Bulk Data Client

clients.bulk_data - Client for USPTO bulk data API.

This module provides a client for interacting with the USPTO Open Data Portal (ODP) Bulk Data API. It allows you to search for and download bulk data products.

class pyUSPTO.clients.bulk_data.BulkDataClient(api_key=None, base_url=None, config=None)[source]

Bases: BaseUSPTOClient[BulkDataResponse]

Client for interacting with the USPTO bulk data API.

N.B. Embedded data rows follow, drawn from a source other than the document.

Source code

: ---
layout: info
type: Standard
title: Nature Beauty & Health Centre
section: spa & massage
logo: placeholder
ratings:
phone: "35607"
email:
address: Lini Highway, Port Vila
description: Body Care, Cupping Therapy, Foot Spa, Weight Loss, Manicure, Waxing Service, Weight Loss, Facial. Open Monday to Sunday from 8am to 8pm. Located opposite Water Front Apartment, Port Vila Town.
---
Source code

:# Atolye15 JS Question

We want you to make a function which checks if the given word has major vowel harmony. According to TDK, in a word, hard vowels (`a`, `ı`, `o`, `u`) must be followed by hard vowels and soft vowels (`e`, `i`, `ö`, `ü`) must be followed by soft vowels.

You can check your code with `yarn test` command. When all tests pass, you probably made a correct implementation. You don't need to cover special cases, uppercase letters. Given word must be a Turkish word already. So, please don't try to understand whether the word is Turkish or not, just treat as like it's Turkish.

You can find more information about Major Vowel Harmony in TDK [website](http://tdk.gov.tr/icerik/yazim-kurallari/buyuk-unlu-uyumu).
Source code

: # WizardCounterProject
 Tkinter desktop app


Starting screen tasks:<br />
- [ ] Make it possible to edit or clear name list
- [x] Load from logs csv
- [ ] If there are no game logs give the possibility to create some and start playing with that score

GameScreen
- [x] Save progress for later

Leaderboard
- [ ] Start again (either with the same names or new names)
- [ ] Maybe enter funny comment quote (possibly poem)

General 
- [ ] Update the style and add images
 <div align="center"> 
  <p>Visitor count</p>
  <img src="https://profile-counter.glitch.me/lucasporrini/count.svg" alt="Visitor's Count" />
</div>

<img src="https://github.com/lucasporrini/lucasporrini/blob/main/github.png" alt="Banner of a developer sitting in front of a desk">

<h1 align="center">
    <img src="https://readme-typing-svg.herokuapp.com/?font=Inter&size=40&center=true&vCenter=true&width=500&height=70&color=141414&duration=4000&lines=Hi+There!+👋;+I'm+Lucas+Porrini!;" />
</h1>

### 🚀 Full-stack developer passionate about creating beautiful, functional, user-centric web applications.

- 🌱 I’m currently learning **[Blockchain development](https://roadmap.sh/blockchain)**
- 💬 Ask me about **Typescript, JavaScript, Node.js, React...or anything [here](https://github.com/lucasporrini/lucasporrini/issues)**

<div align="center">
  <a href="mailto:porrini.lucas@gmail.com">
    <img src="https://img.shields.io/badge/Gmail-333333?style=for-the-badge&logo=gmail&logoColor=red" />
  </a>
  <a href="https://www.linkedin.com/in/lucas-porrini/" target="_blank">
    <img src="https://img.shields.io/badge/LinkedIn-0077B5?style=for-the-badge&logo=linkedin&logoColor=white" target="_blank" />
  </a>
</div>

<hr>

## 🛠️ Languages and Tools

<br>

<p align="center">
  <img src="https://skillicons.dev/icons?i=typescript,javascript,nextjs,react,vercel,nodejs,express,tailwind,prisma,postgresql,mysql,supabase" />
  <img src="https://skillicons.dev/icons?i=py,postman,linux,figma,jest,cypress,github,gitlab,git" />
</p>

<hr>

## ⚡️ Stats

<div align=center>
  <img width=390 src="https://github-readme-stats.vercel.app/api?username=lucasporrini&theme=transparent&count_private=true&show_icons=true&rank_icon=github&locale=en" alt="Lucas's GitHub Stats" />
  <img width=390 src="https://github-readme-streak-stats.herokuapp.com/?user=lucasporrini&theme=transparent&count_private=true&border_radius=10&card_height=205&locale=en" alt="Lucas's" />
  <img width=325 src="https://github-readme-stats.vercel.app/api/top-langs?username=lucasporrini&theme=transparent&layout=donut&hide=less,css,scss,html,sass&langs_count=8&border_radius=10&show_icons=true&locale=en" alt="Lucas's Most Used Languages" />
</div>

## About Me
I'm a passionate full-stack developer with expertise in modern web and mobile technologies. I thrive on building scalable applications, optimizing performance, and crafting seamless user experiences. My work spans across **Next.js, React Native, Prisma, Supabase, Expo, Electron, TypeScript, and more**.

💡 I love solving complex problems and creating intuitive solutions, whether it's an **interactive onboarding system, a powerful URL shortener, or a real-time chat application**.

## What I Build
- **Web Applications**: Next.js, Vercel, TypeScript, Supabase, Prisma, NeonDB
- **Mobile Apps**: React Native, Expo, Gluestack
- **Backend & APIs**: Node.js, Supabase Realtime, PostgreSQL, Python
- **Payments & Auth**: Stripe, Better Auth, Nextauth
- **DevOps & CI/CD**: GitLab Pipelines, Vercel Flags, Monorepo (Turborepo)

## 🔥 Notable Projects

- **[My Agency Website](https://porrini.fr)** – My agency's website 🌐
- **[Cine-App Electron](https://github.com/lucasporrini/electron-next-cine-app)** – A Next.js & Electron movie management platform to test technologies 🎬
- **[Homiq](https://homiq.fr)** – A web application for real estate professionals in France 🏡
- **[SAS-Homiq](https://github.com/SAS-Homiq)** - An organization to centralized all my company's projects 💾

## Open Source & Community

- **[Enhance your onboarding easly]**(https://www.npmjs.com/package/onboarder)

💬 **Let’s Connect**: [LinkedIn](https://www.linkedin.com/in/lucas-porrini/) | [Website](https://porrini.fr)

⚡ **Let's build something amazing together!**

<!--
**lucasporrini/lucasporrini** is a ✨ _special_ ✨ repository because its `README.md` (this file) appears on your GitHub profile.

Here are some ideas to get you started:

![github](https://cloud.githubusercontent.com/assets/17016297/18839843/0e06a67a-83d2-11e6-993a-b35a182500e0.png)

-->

ENDPOINTS = {'download_file': 'api/v1/datasets/products/files/{productIdentifier}/{fileName}', 'product_by_id': 'api/v1/datasets/products/{product_id}', 'products_search': 'api/v1/datasets/products/search'}

__init__(api_key=None, base_url=None, config=None)[source]

Initialize the BulkDataClient.

Parameters:

api_key (Optional[str]) – Optional API key for authentication
base_url (Optional[str]) – The base URL of the API, defaults to config.bulk_data_base_url or “https://api.uspto.gov/api/v1/datasets”
config (Optional[USPTOConfig]) – Optional USPTOConfig instance

download_file(file_data, destination=None, file_name=None, overwrite=False, extract=True)[source]

Download a file from the bulk data API.

Automatically extracts archives (tar.gz, zip) by default. The download uses base class helpers for consistent behavior across all clients.

Parameters:

file_data (FileData) – FileData object containing download info and product_identifier.
destination (Optional[str]) – Directory to save/extract to. Defaults to current directory.
file_name (Optional[str]) – Override filename. Defaults to file_data.file_name.
overwrite (bool) – Whether to overwrite existing files. Defaults to False.
extract (bool) – Whether to auto-extract archives. Defaults to True.

Returns:

Path to downloaded file or extracted directory.

Return type:

str

Raises:

FileExistsError – If file exists and overwrite=False.

Examples

Download and extract a file: >>> product = client.get_product_by_id(“product-123”, include_files=True) >>> file_data = product.product_file_bag.file_data_bag[0] >>> path = client.download_file(file_data, destination=”./downloads”)

Download without extraction: >>> path = client.download_file(file_data, extract=False)

get_product_by_id(product_id, file_data_from_date=None, file_data_to_date=None, offset=None, limit=None, include_files=None, latest=None)[source]

Get a specific bulk data product by ID.

Parameters:

product_id (str) – The product identifier.
file_data_from_date (Optional[str]) – Filter files by data from date (YYYY-MM-DD).
file_data_to_date (Optional[str]) – Filter files by data to date (YYYY-MM-DD).
offset (Optional[int]) – Number of product file records to skip.
limit (Optional[int]) – Number of product file records to collect.
include_files (Optional[bool]) – Whether to include product files in the response.
latest (Optional[bool]) – Whether to return only the latest product file.

Returns:

The requested product.

Return type:

BulkDataProduct

Raises:

ValueError – If product not found in response.

Examples

Get product without files: >>> product = client.get_product_by_id(“patent-grant-data-text”)

Get product with files: >>> product = client.get_product_by_id( … “patent-grant-data-text”, … include_files=True, … latest=True … )

paginate_products(post_body=None, **kwargs)[source]

Paginate through all products matching the search criteria.

Supports both GET and POST requests.

Parameters:

post_body (Optional[dict[str, Any]]) – Optional POST body for complex search queries
**kwargs (Any) – Keyword arguments for GET-based pagination

Yields:

BulkDataProduct objects

Return type:

Iterator[BulkDataProduct]

search_products(query=None, offset=None, limit=None, facets=None, fields=None)[source]

Search for Bulk Data Products.

Note: The USPTO Bulk Data API only supports full-text search in the query parameter. Field-specific queries (e.g., field:value) do not work despite being documented in the API swagger specification.

Parameters:

query (Optional[str]) – Full-text search query string. Field-specific syntax like “productIdentifier:value” is not supported by the API.
offset (Optional[int]) – Number of product records to skip.
limit (Optional[int]) – Number of product records to collect.
facets (Optional[bool]) – Whether to enable facets in the response.
fields (Optional[list[str]]) – List of field names to include in the response.

Returns:

Response containing matching products.

Return type:

BulkDataResponse

Examples

Search with full-text query: >>> response = client.search_products(query=”Patent”, limit=50)